### DATA

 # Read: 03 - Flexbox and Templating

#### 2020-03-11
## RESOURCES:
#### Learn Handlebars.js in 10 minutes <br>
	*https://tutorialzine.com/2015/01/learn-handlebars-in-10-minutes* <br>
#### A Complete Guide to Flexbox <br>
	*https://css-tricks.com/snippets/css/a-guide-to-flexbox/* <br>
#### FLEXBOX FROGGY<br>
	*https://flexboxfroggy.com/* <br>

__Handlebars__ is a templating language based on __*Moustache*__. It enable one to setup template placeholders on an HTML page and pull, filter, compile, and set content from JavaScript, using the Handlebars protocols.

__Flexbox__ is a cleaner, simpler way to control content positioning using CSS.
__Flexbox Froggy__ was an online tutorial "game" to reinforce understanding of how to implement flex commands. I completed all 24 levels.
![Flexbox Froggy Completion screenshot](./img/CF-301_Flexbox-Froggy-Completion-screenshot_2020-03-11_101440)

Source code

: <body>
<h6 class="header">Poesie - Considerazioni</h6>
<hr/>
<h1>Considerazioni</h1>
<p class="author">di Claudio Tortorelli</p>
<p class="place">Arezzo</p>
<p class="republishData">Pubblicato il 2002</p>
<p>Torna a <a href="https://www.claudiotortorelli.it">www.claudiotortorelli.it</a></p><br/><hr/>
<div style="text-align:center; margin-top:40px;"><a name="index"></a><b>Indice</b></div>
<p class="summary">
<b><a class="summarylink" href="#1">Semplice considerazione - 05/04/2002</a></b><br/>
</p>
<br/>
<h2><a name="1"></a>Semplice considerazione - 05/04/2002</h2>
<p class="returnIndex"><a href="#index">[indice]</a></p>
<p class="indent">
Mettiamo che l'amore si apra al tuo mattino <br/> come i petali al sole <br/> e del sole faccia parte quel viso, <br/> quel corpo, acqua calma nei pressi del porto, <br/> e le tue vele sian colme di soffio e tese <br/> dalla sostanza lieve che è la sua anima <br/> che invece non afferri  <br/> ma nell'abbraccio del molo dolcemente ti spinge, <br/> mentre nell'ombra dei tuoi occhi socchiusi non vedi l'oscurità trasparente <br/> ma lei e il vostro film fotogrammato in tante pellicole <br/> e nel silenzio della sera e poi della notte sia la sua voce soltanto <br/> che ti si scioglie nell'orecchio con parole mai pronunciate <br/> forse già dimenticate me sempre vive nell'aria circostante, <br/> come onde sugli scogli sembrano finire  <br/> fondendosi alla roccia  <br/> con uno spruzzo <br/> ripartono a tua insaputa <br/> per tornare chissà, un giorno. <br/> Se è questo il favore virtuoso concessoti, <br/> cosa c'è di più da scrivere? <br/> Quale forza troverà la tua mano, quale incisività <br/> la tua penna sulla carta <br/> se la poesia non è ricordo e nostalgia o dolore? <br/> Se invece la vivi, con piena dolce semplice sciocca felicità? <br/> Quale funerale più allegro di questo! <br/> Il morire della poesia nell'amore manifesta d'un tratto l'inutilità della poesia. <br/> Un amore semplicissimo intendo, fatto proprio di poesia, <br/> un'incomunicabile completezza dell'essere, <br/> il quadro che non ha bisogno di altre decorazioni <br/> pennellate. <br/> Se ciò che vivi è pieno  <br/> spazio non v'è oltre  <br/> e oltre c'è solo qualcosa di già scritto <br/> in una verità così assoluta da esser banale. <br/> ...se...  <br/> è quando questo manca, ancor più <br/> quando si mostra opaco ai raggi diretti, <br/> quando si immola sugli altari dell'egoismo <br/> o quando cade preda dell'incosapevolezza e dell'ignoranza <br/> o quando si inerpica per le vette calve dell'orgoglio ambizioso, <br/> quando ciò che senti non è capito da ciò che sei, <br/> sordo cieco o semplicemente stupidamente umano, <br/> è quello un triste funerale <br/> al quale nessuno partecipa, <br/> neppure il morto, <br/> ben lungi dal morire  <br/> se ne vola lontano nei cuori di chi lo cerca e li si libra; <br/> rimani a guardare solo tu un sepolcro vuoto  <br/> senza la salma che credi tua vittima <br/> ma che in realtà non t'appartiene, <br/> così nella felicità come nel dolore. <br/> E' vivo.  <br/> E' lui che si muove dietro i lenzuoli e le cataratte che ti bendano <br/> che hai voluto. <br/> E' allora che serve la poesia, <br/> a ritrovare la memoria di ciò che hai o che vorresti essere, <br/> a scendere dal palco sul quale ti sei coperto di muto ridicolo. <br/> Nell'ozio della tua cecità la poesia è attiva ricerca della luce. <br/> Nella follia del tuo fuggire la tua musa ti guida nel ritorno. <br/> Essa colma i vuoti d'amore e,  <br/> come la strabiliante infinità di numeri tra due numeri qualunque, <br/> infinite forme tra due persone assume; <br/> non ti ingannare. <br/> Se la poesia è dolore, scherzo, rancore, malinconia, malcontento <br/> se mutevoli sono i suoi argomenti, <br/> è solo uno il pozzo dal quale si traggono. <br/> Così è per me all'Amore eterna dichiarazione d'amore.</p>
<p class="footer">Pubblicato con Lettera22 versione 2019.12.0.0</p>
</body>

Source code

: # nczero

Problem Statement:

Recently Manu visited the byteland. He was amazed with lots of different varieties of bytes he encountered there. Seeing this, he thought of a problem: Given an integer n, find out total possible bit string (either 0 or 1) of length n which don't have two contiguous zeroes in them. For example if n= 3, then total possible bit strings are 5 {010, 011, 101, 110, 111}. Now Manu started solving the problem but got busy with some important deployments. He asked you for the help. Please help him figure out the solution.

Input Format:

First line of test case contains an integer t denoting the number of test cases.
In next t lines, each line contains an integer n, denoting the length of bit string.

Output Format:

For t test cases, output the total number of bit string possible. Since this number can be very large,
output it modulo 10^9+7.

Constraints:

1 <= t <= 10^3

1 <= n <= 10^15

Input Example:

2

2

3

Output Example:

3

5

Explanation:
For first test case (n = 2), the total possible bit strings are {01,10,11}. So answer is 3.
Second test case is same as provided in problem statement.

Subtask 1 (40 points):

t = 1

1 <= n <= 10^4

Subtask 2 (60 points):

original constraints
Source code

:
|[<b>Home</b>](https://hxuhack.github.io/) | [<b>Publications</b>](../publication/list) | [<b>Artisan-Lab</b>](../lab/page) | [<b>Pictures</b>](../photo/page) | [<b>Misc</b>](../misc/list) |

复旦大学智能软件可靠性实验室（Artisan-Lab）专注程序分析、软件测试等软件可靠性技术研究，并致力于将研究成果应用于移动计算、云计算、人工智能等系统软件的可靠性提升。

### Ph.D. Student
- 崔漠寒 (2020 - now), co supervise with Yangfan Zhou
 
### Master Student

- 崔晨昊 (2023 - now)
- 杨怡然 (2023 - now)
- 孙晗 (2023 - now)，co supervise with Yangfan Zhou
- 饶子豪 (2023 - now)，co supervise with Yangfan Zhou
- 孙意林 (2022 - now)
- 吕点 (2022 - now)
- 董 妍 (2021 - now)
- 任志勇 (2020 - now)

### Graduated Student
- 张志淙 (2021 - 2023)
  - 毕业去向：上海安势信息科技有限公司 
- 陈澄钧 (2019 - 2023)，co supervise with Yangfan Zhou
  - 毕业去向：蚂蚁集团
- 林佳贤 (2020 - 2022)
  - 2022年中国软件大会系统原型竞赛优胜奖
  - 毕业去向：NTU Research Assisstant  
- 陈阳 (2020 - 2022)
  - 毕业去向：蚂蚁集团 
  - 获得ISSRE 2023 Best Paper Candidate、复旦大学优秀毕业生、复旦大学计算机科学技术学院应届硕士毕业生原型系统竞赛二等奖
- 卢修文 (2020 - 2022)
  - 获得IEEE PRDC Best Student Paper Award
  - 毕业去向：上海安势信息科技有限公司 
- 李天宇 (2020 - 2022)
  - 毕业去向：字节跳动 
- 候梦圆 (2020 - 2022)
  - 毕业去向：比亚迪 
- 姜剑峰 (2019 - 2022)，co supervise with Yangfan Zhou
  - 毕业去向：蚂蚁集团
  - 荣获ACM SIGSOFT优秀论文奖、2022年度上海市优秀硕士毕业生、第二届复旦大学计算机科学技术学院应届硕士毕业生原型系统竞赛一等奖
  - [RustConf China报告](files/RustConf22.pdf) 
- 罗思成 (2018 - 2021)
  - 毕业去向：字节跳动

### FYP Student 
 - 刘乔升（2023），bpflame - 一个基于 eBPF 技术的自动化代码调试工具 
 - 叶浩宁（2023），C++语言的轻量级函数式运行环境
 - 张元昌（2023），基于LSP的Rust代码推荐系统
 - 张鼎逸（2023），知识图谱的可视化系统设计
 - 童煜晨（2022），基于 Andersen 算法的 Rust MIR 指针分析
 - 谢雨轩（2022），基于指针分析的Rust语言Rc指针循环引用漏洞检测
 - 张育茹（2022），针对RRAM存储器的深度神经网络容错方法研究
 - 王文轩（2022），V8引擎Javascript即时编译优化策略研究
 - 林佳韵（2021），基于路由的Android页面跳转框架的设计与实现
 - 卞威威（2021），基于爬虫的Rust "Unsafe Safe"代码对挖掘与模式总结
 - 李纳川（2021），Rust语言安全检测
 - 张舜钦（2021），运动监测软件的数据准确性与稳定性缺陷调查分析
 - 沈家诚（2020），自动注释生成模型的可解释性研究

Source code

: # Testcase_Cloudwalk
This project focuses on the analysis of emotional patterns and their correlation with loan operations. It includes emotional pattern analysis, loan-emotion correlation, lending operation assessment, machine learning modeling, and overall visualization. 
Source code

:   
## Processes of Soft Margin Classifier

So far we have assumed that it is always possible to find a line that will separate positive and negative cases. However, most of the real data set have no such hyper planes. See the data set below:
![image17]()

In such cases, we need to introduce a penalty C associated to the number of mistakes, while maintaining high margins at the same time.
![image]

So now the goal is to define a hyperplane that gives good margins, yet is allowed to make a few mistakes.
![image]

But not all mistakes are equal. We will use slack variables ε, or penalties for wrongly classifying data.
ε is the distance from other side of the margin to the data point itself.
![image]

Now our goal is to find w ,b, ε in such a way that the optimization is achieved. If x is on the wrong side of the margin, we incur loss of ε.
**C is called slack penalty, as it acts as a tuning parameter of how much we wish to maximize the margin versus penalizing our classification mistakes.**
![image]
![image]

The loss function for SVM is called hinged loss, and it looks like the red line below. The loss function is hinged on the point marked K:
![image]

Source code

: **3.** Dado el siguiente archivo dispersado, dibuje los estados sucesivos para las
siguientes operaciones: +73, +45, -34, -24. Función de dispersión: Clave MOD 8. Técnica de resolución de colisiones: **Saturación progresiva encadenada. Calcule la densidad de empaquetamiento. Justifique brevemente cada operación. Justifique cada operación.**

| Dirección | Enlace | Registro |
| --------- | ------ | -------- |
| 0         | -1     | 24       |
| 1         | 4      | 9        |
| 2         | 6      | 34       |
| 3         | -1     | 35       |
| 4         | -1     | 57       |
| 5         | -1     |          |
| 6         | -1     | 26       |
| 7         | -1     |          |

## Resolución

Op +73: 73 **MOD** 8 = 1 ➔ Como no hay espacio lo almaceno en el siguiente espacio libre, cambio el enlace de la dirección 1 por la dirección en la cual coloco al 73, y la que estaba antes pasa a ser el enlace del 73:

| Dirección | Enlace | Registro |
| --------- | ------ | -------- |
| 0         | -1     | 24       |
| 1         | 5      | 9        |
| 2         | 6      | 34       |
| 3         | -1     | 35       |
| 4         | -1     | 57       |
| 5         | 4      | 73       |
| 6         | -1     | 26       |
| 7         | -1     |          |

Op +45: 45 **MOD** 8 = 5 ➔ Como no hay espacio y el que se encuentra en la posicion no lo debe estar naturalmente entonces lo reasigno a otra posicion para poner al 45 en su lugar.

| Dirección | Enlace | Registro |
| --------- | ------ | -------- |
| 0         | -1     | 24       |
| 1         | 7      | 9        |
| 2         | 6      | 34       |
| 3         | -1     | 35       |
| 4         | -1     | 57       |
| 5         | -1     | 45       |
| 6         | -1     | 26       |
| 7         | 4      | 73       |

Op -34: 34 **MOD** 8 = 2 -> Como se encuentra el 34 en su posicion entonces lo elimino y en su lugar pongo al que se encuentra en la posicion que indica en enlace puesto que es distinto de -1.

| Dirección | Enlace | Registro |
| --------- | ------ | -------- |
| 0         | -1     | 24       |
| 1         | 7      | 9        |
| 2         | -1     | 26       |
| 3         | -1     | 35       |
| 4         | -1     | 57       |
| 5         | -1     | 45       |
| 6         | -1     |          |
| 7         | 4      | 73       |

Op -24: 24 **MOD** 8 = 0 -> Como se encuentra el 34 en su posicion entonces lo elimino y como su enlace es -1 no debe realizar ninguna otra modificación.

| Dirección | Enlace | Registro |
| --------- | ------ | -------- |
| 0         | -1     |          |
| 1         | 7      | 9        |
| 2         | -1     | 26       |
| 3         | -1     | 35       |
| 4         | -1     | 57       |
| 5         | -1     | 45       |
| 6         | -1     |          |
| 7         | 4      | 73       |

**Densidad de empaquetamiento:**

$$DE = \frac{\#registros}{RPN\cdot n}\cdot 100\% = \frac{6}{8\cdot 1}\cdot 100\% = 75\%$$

######

[TASK TO COMPLETE] Your answer should be each line from the entries that includes the string "number".

[OUTPUT]
First line of test case contains an integer t denoting the number of test cases.
For t test cases, output the total number of bit string possible. Since this number can be very large,
In such cases, we need to introduce a penalty C associated to the number of mistakes, while maintaining high margins at the same time.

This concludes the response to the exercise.